Before I get started...this is the bush that I'm trying to identify. I posted a close-up of the bloom the other day. They're used as hedges all over our neighborhood and the blooms smell rather honeysuckle-like. A little help, please:
Back to "I Just Can't Resist a Sale"...
But if I told you could get everything on the table and both chairs for a total of $24.34, could you?
VPH made chicken salad on Wednesday with some leftover grilled chicken (which had been seasoned with herbes de provence). It was delicious (like all his food), but we both wished we had fresh tarragon on hand. I know that at some point in the spring I asked him if we should grow tarragon and he said no, but I should have known better. I also never got around to dividing the 2 eggplants and using the funky new box/planter for one of them (now that they're flowering I'm loathe to mess with them), so I had the brilliant idea of buying one of those nursery tomato plants with fruit already growing on them that I've been seeing all over the place (including the grocery store) so we could get a ripe tomato before August (even if I do agree with Carol that it's cheating). I had a $15 certificate for Van Wilgens so off we went. I used the $15 certificate to get tarragon, fernleaf dill, silver thyme, and fernleaf cilantro and paid $1.02 out of pocket (I know, I wouldn't normally pay $3.99 an herb plant either):
You're wondering where the petunias and ornamental edible peppers came from? The tomato plants at Van Wilgens that had fruit already were $25 each. Well I may be crazy, but I'm not nuts enough to pay $25 for a tomato plant, so I passed and decided to go to Vaiuso. I'm telling you, I love that place. Remember the $1 perennial herbs I picked up there a few weeks ago? Just about everything's a $1 now. I got tired of waiting for this:
To look like this:
That's marigolds, coleus, parsley, and basil all $1/each. I'll transplant my grown from seed tiny little plants into larger pots and see if they'll do anything for me, but like I said, I am tired of waiting. Speaking of being tired of waiting I picked up this tomato plant for $8. Yup, $8. I love Vaiuso so much! More on this tomato when I get it into a container:
I took a brief walking tour of the garden and found tiny little flowers just forming on the scarlet runner beans:
Then I sat down for a well-deserved hour reading. Every now and again I looked up from my chair to the freshly mowed lawn, my humongous hydrangea, and blooming/nearly blooming dahlias:
Then I'd look a little to the left and think about all the work we still have to do putting up the new shed, taking down the 2 old ones, a new project I'll tell you about soon, reorganizing everything...oh well back to my book:
Before I headed inside I did a photo session with a spider on the eggplant cage. I can't decide which of these photos is more calendar-worthy. A good close-up:
Or a more interesting composition:
Do let me know what you think.
i like the first spider photo! the spider looks like it's dragging a watermelon jelly-belly-bean.....

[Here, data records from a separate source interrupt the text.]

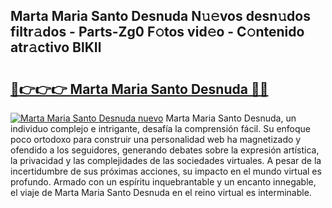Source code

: ## Marta Maria Santo Desnuda N𝚞𝚎vos desn𝚞dos filtr𝚊dos - Parts-Zg0 F𝚘tos vid𝚎o - C𝚘ntenido atr𝚊ctivo BlKIl

# <h2><a href="http://mb6hoeo.tromn.icu/?c=Marta+Maria+Santo+Desnuda">🔗👉👉👉 Marta Maria Santo Desnuda 🔗🔗</a></h2>

[![Marta Maria Santo Desnuda nuevo](https://i.imgur.com/pEAQMta.gif)](http://mb6hoeo.tromn.icu/?c=Marta+Maria+Santo+Desnuda)
Marta Maria Santo Desnuda, un individuo complejo e intrigante, desafía la comprensión fácil. Su enfoque poco ortodoxo para construir una personalidad web ha magnetizado y ofendido a los seguidores, generando debates sobre la expresión artística, la privacidad y las complejidades de las sociedades virtuales. A pesar de la incertidumbre de sus próximas acciones, su impacto en el mundo virtual es profundo. Armado con un espíritu inquebrantable y un encanto innegable, el viaje de Marta Maria Santo Desnuda en el reino virtual es interminable.
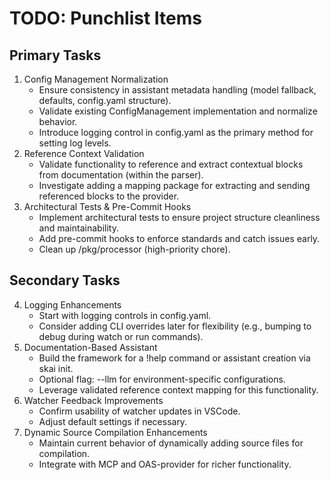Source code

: # TODO: Punchlist Items

## Primary Tasks

1. Config Management Normalization
   - Ensure consistency in assistant metadata handling (model fallback, defaults, config.yaml structure).
   - Validate existing ConfigManagement implementation and normalize behavior.
   - Introduce logging control in config.yaml as the primary method for setting log levels.
2. Reference Context Validation
   - Validate functionality to reference and extract contextual blocks from documentation (within the parser).
   - Investigate adding a mapping package for extracting and sending referenced blocks to the provider.
3. Architectural Tests & Pre-Commit Hooks
   - Implement architectural tests to ensure project structure cleanliness and maintainability.
   - Add pre-commit hooks to enforce standards and catch issues early.
   - Clean up /pkg/processor (high-priority chore).

## Secondary Tasks

4. Logging Enhancements
   - Start with logging controls in config.yaml.
   - Consider adding CLI overrides later for flexibility (e.g., bumping to debug during watch or run commands).
5. Documentation-Based Assistant
   - Build the framework for a !help command or assistant creation via skai init.
   - Optional flag: --llm for environment-specific configurations.
   - Leverage validated reference context mapping for this functionality.
6. Watcher Feedback Improvements
   - Confirm usability of watcher updates in VSCode.
   - Adjust default settings if necessary.
7. Dynamic Source Compilation Enhancements
   - Maintain current behavior of dynamically adding source files for compilation.
   - Integrate with MCP and OAS-provider for richer functionality.
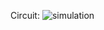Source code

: Circuit:
![simulation](https://user-images.githubusercontent.com/94226412/144389413-b823f45c-fd6d-4850-89b0-5bb6d97b70b6.PNG)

Posted by: jonquil | July 03, 2009 at 08:03 AM
Marigolds are pretty. A good idea having instant flower plants - I'm trying (and learning how to) save seeds and grow them, misearably. Yours germinated well compared to mine. Seedling's growth could take awhile until its forgotten ;-P
Posted by: Jaime | July 03, 2009 at 09:45 AM
Jonquil -- I know, the body is so pretty in the photos. It's a tiny spider, so it's neat to see what it looks like up close.
Jaime -- They're some of the prettiest marigolds I've seen. Much nicer than the Walmart variety. Last year my marigolds didn't germinate at all. I think I may give up on trying to grow them from seed.
Posted by: Heather's Garden | July 03, 2009 at 08:45 PM
Pam -- No idea what kind of spider it is, maybe someone out there can identify it for us?